My tractor was "down" for a few months, actually, with a bad fuel injector pump. I finally had it totally rebuilt. After we got it installed again and bled, it started up just fine, although a tad out of tune. My guy adjusted the pump a cog and it ran like a switch watch.

However, it would overheat quickly and get too hot to operate. We removed the old thermostat and it had stuck (didn't replace it yet) and started the tractor and it got hot again. 

My questions are: 1) Would the lack of a thermostat cause overheating? I think not, but I'm asking because I'm not positive. 2) Would the fact that the old radiator cap doesn't seal cause it to over heat? My worker says the water pump is working. 3) What should I do first? 

I have 372 tons of tumbleweeds stacked up against my fence that I have to push off my property and let the wind take'm away !

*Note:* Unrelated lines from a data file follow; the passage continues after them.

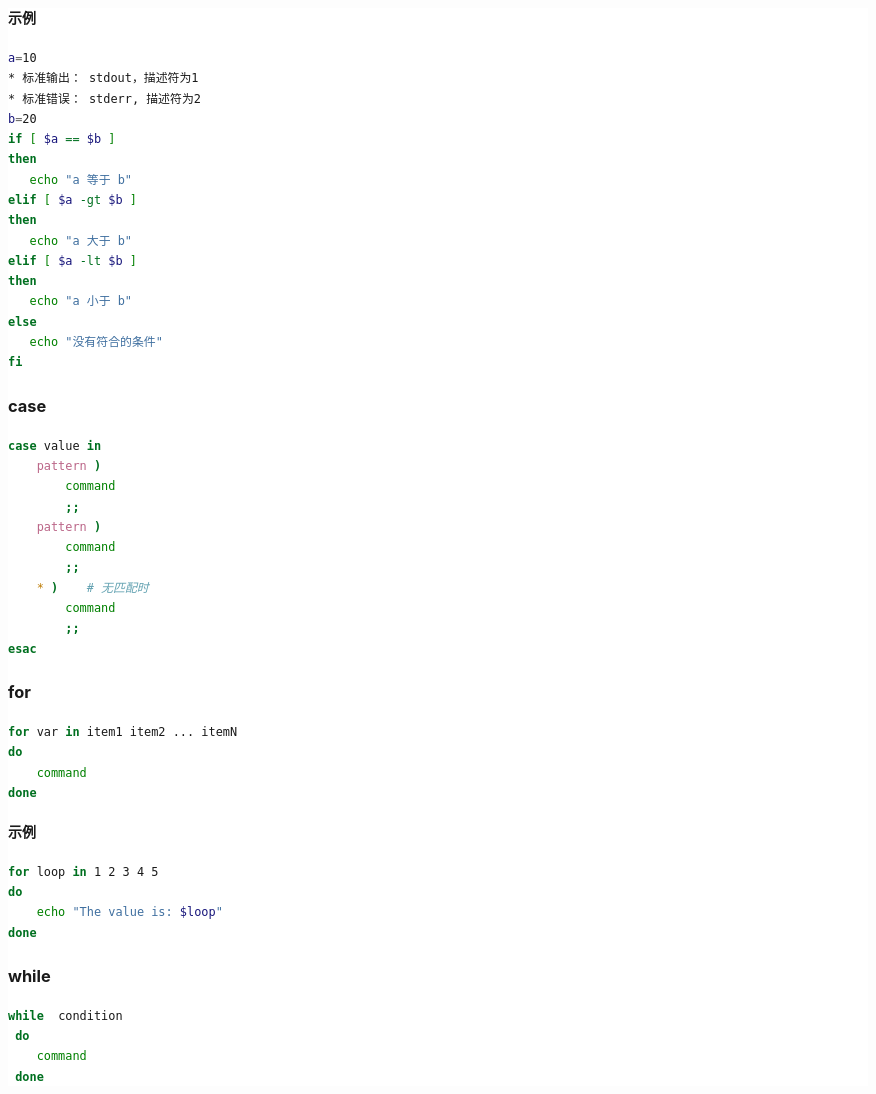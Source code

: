 #### 示例
```sh
a=10
* 标准输出： stdout，描述符为1
* 标准错误： stderr, 描述符为2
b=20
if [ $a == $b ]
then
   echo "a 等于 b"
elif [ $a -gt $b ]
then
   echo "a 大于 b"
elif [ $a -lt $b ]
then
   echo "a 小于 b"
else
   echo "没有符合的条件"
fi
```

### case
```sh
case value in
	pattern )
		command
		;;
	pattern )
		command
		;;
	* )    # 无匹配时
		command
		;;
esac
```


### for
```sh
for var in item1 item2 ... itemN
do
	command
done
```

#### 示例
```sh
for loop in 1 2 3 4 5
do
    echo "The value is: $loop"
done
```

### while
```sh
while  condition 
 do
    command
 done
```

It's an 86 2110, 4cyl Diesel, 4WD.

Thanks so much for any advice.


----------



## sixbales (May 18, 2011)

1) Lack of a thermostat will not cause overheating. After you resolve the overheating problem, you should install the correct thermostat to maintain proper engine temperature, for better operating efficiency. Check with your New Holland dealer regarding the correct temperature thermostat.

2) The purpose of a pressurized radiator cap is to allow elevated coolant temperatures without boiling the coolant. I saw a *16psi* radiator cap for a Ford 2110 on ebay. I don't know if that's the correct pressure cap. Check with your New Holland dealer regarding the correct cap pressure. 

What to do first? 1) I would replace the radiator cap with correct pressure rating cap. 2) Make sure the radiator fins are clean/free of debris. 3) Clean the screen in front of the radiator. 4) Is the fan shroud in place? 5) Flush the cooling system. 6) Make sure that radiator hoses are not collapsing. 7) Is the fan belt loose where it may be slipping (not cooling radiator/not moving fluid)?

When it gets hot, do you see bubbles in the coolant? This would indicate a head gasket leak or possibly a cracked head. You can get a combustion gas detector kit to check for gases in the coolant. Another indicator of this problem is that it gets hot very quickly.


----------